C’è poi la denuncia fatta dai deputati dell’assemblea dei comuni serbi del Kosovo-Metohijae, che in una riunione svoltasi a Zvecani, località a nord di Mitrovica, hanno annullato tutti gli atti istituiti dal governo presieduto da Hashim Tachi ed hanno sancito la sovranità serba nella parte settentrionale della regione. I serbo-kosovari, che riconoscono come uniche missioni legittime l’Unmik e KFOR, si riferiscono in particolare ad una implementazione non in linea con la Risoluzione 1244 del Consiglio di sicurezza: la recente formazione delle Forze di sicurezza del Kosovo, le unità permanenti destinate a sostituire il Kosovo Protection Corps (Kpc), il sevizio di sicurezza nato dalla demilitarizzazione dell'armata di liberazione albanese (Uck) ed istituito nel settembre 1999 dall’Onu come forza di protezione civile.

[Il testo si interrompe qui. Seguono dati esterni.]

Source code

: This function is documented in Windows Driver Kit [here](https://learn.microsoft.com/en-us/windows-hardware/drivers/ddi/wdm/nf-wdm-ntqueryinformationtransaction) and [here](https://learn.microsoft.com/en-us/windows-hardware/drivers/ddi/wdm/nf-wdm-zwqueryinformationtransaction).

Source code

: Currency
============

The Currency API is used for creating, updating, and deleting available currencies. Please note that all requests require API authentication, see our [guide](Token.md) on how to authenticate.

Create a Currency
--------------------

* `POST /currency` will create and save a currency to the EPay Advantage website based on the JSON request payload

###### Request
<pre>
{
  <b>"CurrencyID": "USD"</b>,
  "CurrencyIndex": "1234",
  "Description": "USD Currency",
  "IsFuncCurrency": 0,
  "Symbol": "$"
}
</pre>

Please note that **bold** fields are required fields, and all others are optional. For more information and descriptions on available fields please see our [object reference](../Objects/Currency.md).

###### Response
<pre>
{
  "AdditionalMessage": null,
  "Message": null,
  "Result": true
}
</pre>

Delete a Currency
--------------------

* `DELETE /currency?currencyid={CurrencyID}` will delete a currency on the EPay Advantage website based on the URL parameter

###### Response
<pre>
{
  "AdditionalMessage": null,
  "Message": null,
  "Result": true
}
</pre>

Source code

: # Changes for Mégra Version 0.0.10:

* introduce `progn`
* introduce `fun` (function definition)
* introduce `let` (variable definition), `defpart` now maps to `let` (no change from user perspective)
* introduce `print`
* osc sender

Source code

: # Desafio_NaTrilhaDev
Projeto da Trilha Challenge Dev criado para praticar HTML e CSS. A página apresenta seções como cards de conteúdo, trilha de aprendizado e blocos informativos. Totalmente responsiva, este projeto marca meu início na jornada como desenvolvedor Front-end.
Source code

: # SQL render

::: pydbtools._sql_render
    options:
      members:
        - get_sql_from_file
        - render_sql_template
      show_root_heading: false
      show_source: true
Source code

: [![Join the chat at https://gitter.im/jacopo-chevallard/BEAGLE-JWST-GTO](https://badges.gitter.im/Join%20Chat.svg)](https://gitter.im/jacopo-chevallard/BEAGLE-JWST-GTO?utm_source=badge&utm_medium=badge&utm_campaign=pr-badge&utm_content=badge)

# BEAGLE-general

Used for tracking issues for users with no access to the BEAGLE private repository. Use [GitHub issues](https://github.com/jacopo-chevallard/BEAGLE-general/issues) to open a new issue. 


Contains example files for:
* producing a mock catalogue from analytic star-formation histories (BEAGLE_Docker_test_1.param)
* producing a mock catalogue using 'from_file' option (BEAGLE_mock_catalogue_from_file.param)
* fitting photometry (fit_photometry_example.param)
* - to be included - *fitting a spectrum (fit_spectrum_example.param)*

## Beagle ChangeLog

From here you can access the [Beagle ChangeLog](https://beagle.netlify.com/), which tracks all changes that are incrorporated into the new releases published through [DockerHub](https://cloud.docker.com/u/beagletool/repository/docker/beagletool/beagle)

Mentre Hashim Thaci ipnotizza la maggioranza albanese e per le vie di Pristina viene festeggiato il primo anno di indipendenza, la separazione unilaterale diventa sempre più difficile, un problema complesso che ne le Nazioni Unite ne l'Unione Europea sono in grado di risolvere. Al sostegno americano al Kosovo, Belgrado risponde con l’appoggio incondizionato di Mosca che, per voce del capo della diplomazia, Sergej Lavrov, ha confermato l’intenzione russa di non riconoscere il nuovo status del Kosovo-Metohija se non in base a quanto determinato dalla Risoluzione 1244 del Consiglio di sicurezza. Una posizione che il Cremlino potrebbe usare per cercare di riportare la Russia in Europa senza cadere nella trappola dello scontro frontale con gli Usa e superare le resistenze di Bruxelles sulla proposta presentata il 4 giugno scorso dal presidente Dmitrij Medvedev: stipulare un nuovo accordo sulla sicurezza nel vecchio continente che vieti l’uso della forza, rispetti la sovranità e l’integrità territoriale di tutti i paesi indipendenti e garantisca il controllo sugli armamenti.